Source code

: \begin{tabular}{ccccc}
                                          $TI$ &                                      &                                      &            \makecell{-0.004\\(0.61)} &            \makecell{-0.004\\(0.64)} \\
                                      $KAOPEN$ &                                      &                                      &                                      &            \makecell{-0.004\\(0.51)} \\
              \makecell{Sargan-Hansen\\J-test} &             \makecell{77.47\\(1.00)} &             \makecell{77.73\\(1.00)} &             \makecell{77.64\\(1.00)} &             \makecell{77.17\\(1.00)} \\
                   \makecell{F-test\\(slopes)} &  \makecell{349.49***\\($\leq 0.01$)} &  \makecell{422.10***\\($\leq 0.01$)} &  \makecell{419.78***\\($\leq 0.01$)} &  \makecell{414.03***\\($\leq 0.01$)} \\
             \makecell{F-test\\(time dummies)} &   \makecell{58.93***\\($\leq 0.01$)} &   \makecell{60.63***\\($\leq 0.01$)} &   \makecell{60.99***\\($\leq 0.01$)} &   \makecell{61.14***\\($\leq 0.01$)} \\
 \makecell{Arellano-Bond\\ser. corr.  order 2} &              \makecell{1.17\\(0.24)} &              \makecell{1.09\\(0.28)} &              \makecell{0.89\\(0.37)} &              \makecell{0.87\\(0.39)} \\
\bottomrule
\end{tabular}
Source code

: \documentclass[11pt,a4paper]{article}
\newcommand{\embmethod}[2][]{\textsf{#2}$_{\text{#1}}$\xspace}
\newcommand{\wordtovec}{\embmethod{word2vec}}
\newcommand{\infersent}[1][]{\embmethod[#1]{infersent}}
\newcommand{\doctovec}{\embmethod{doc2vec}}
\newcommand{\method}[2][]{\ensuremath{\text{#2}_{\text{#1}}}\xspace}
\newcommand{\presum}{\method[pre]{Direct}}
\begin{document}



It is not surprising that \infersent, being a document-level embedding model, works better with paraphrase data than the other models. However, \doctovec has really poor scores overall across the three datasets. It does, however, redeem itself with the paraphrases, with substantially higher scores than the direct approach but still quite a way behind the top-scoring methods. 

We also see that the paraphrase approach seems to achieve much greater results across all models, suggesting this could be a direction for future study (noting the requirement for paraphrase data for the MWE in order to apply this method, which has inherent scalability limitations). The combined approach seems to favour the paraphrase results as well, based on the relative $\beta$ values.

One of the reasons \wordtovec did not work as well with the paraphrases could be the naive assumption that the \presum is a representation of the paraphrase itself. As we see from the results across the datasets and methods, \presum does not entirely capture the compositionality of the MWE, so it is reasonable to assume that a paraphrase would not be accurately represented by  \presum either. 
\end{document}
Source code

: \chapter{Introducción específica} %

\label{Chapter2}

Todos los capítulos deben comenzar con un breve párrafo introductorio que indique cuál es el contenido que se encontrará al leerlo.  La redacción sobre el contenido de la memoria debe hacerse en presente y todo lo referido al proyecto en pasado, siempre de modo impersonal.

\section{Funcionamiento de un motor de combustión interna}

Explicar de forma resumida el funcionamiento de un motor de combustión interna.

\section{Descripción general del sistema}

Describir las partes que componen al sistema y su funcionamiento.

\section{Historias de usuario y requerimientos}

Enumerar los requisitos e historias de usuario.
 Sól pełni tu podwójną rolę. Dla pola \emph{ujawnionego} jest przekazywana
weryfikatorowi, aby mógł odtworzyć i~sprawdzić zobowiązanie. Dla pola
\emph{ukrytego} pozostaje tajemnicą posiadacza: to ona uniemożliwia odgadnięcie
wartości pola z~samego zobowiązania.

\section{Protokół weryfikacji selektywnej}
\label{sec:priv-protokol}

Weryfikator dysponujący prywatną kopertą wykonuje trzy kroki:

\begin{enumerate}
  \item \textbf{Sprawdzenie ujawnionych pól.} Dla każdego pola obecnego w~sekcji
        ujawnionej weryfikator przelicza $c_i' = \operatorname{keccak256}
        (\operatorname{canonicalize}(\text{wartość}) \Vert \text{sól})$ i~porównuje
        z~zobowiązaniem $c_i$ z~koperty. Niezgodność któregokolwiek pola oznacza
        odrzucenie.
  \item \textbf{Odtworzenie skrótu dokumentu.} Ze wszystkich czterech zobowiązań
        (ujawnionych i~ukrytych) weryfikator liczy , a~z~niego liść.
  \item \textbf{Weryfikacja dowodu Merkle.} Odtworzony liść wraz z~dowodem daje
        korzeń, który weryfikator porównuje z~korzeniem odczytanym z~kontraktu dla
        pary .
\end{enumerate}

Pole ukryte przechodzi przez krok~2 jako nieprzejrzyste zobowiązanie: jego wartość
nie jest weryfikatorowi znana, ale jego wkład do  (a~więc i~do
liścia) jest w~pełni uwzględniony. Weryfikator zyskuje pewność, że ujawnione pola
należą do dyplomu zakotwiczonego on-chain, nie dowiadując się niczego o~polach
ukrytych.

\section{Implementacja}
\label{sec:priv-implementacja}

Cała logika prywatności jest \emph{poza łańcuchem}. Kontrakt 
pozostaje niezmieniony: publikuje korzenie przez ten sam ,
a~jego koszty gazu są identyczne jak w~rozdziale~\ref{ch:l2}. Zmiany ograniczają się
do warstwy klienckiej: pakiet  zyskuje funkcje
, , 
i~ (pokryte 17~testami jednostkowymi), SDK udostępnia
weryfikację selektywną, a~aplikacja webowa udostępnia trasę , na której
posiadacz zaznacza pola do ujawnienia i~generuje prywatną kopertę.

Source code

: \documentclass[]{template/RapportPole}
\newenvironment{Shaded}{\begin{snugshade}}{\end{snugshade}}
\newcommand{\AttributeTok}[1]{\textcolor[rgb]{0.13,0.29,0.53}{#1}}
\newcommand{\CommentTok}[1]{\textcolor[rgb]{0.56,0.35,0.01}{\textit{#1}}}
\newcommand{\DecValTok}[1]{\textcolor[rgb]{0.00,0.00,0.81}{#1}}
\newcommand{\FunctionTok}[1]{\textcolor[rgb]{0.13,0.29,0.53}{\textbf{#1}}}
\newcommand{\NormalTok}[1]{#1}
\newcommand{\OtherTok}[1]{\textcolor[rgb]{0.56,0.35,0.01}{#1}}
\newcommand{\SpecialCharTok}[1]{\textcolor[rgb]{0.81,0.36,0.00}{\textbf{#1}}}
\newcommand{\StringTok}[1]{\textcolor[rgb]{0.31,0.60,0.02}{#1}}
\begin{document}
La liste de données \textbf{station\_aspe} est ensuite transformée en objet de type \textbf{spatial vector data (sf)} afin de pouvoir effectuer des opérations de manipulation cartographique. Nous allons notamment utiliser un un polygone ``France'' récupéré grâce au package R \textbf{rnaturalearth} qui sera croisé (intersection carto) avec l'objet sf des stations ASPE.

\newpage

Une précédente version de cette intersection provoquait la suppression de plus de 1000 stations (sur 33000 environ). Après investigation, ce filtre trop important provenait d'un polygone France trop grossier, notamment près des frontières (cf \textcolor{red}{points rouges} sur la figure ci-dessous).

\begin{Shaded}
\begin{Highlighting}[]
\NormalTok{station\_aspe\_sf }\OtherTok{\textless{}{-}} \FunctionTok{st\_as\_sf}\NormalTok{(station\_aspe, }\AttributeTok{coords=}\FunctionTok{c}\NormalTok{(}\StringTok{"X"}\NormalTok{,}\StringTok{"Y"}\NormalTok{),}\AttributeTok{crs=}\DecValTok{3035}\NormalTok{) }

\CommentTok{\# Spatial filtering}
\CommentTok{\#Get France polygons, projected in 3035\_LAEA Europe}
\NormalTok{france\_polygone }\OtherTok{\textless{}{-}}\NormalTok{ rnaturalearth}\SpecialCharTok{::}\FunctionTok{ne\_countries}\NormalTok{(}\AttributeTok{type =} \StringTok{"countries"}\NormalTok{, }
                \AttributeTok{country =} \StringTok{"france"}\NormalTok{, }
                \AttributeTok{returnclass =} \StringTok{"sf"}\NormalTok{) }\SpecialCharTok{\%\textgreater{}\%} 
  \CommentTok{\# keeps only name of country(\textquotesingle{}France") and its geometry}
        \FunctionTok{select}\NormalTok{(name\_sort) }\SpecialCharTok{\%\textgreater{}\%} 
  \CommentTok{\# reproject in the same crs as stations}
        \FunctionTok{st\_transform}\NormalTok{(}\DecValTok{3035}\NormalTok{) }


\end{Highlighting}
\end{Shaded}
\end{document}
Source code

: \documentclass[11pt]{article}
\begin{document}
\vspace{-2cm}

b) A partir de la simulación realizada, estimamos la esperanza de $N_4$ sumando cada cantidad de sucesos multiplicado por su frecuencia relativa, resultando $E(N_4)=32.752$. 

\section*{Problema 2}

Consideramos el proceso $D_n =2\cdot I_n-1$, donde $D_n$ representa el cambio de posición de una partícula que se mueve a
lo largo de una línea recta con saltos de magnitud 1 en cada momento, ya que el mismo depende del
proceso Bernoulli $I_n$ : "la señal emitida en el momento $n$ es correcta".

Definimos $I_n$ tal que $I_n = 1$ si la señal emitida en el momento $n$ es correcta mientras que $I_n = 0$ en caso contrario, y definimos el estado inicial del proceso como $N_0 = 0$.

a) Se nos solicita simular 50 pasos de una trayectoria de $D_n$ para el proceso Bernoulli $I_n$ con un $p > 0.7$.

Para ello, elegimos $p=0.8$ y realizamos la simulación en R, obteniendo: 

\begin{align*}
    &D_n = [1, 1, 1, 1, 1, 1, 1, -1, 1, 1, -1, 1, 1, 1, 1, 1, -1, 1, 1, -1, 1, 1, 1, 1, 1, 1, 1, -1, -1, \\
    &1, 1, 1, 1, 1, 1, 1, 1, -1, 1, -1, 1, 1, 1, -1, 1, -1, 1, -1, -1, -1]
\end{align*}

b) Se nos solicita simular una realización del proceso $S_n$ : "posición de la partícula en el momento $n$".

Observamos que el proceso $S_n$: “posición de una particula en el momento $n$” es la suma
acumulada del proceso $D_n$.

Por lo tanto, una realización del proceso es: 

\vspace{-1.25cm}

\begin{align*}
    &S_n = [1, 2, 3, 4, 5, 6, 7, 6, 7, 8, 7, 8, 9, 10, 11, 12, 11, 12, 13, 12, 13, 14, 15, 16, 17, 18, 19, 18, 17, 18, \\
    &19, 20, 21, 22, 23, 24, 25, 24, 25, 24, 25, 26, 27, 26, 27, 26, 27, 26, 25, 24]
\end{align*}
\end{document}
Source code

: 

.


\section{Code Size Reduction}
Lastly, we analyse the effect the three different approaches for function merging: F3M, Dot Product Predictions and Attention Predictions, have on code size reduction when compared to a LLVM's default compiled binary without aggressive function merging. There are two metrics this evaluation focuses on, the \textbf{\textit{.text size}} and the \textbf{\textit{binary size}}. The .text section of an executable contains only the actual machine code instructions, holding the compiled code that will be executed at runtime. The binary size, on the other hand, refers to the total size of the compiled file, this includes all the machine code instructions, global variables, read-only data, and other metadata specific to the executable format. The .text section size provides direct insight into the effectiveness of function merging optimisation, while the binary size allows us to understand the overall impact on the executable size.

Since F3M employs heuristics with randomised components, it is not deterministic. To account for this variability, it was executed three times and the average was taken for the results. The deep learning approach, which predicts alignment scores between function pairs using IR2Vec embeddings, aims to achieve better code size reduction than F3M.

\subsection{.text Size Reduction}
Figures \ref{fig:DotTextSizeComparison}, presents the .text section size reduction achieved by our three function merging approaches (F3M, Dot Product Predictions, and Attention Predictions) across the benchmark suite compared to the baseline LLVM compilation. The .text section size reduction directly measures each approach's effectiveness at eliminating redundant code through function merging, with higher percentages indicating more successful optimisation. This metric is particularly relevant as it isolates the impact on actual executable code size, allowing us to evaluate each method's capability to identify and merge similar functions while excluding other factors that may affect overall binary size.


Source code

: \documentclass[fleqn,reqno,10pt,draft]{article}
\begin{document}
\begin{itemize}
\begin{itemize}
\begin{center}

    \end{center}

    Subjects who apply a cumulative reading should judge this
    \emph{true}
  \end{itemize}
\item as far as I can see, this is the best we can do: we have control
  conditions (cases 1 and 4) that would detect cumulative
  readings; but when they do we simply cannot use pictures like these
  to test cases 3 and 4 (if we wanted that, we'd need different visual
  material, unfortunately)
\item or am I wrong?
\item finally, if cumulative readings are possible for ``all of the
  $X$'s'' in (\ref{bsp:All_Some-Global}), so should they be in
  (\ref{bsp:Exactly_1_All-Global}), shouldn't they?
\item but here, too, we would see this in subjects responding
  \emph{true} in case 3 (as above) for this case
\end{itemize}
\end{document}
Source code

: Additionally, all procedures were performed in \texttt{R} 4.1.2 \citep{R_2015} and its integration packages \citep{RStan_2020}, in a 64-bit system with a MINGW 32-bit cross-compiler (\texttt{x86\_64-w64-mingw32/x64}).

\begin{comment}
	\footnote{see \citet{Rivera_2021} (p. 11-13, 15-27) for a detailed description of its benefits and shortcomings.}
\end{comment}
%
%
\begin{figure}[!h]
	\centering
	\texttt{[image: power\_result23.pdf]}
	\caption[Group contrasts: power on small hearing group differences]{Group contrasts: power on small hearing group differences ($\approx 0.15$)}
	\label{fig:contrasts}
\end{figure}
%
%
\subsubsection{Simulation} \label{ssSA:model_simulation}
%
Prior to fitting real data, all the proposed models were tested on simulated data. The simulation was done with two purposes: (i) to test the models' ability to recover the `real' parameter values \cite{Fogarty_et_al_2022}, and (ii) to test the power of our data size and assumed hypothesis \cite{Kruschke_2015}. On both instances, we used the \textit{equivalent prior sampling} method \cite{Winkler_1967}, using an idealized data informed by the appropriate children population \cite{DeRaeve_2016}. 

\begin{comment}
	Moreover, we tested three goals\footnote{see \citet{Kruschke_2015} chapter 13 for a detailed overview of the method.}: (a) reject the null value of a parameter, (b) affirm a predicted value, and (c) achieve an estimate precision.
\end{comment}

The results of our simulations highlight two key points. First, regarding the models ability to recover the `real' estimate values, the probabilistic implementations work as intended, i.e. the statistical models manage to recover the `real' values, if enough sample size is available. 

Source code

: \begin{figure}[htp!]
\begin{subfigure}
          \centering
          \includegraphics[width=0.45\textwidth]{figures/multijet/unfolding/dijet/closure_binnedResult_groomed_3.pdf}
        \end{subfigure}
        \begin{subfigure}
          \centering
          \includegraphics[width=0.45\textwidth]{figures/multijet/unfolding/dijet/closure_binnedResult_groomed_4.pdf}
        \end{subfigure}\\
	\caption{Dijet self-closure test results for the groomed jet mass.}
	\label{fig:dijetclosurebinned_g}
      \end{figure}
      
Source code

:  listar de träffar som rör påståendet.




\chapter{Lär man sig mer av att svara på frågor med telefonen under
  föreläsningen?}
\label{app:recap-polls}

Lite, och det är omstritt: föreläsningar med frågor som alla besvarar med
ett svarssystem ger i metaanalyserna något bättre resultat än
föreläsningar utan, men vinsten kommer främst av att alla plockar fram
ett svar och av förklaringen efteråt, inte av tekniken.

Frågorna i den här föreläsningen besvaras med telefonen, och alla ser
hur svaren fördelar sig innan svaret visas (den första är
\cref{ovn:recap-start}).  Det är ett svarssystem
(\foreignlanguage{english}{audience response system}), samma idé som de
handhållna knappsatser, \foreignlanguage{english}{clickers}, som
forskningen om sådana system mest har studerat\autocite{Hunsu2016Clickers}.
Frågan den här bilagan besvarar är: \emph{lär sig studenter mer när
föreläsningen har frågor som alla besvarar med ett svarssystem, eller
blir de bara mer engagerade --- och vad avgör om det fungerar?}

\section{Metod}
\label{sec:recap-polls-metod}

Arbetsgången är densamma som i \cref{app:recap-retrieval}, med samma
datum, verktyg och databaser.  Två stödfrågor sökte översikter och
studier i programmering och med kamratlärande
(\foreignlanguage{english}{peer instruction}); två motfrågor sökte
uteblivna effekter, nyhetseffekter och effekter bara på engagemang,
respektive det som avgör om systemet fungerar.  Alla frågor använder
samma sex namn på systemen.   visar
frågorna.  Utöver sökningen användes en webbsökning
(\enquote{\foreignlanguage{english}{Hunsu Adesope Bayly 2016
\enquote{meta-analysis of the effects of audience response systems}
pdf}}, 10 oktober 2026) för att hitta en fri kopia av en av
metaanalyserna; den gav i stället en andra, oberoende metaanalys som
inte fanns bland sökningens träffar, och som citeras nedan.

### What is required
Give only the count of lines in the listing that contain the string "they".

### Answer for this exercise
3